WHAT YOU WILL DO
Each entry needs to be copied exactly, with nothing left out.

GIVEN INFORMATION

====

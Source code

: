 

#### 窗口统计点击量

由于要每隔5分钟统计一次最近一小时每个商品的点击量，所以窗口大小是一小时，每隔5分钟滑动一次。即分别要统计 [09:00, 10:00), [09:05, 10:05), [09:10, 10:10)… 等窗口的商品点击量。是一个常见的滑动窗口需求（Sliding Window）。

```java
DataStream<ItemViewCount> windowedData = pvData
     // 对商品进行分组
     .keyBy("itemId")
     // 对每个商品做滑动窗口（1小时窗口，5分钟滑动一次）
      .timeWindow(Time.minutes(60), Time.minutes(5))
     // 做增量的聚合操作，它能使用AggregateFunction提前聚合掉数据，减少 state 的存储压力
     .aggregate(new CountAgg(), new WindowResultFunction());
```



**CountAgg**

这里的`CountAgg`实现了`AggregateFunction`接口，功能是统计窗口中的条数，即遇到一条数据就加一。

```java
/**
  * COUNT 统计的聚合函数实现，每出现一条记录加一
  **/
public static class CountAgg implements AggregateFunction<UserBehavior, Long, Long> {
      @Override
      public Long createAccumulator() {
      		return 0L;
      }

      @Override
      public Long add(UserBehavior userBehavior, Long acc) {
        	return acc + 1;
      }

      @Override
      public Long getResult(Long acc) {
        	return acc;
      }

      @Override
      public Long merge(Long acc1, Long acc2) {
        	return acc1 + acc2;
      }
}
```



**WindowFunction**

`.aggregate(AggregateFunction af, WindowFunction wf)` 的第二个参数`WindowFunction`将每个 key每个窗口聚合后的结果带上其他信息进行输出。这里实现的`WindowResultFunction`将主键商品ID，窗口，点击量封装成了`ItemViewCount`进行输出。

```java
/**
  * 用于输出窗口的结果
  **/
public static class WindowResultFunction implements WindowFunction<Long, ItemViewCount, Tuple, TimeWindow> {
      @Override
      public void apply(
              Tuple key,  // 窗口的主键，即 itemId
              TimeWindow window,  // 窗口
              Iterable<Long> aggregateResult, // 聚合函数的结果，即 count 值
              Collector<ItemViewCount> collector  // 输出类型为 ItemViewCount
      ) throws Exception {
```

====

ANSWER SPACE
Source code

: 

#### 窗口统计点击量

由于要每隔5分钟统计一次最近一小时每个商品的点击量，所以窗口大小是一小时，每隔5分钟滑动一次。即分别要统计 [09:00, 10:00), [09:05, 10:05), [09:10, 10:10)… 等窗口的商品点击量。是一个常见的滑动窗口需求（Sliding Window）。

```java
DataStream<ItemViewCount> windowedData = pvData
     // 对商品进行分组
     .keyBy("itemId")
     // 对每个商品做滑动窗口（1小时窗口，5分钟滑动一次）
      .timeWindow(Time.minutes(60), Time.minutes(5))
     // 做增量的聚合操作，它能使用AggregateFunction提前聚合掉数据，减少 state 的存储压力
     .aggregate(new CountAgg(), new WindowResultFunction());
```



**CountAgg**

这里的`CountAgg`实现了`AggregateFunction`接口，功能是统计窗口中的条数，即遇到一条数据就加一。

```java
/**
  * COUNT 统计的聚合函数实现，每出现一条记录加一
  **/
public static class CountAgg implements AggregateFunction<UserBehavior, Long, Long> {
      @Override
      public Long createAccumulator() {
      		return 0L;
      }

      @Override
      public Long add(UserBehavior userBehavior, Long acc) {
        	return acc + 1;
      }

      @Override
      public Long getResult(Long acc) {
        	return acc;
      }

      @Override
      public Long merge(Long acc1, Long acc2) {
        	return acc1 + acc2;
      }
}
```



**WindowFunction**

`.aggregate(AggregateFunction af, WindowFunction wf)` 的第二个参数`WindowFunction`将每个 key每个窗口聚合后的结果带上其他信息进行输出。这里实现的`WindowResultFunction`将主键商品ID，窗口，点击量封装成了`ItemViewCount`进行输出。

```java
/**
  * 用于输出窗口的结果
  **/
public static class WindowResultFunction implements WindowFunction<Long, ItemViewCount, Tuple, TimeWindow> {
      @Override
      public void apply(
              Tuple key,  // 窗口的主键，即 itemId
              TimeWindow window,  // 窗口
              Iterable<Long> aggregateResult, // 聚合函数的结果，即 count 值
              Collector<ItemViewCount> collector  // 输出类型为 ItemViewCount
      ) throws Exception {
```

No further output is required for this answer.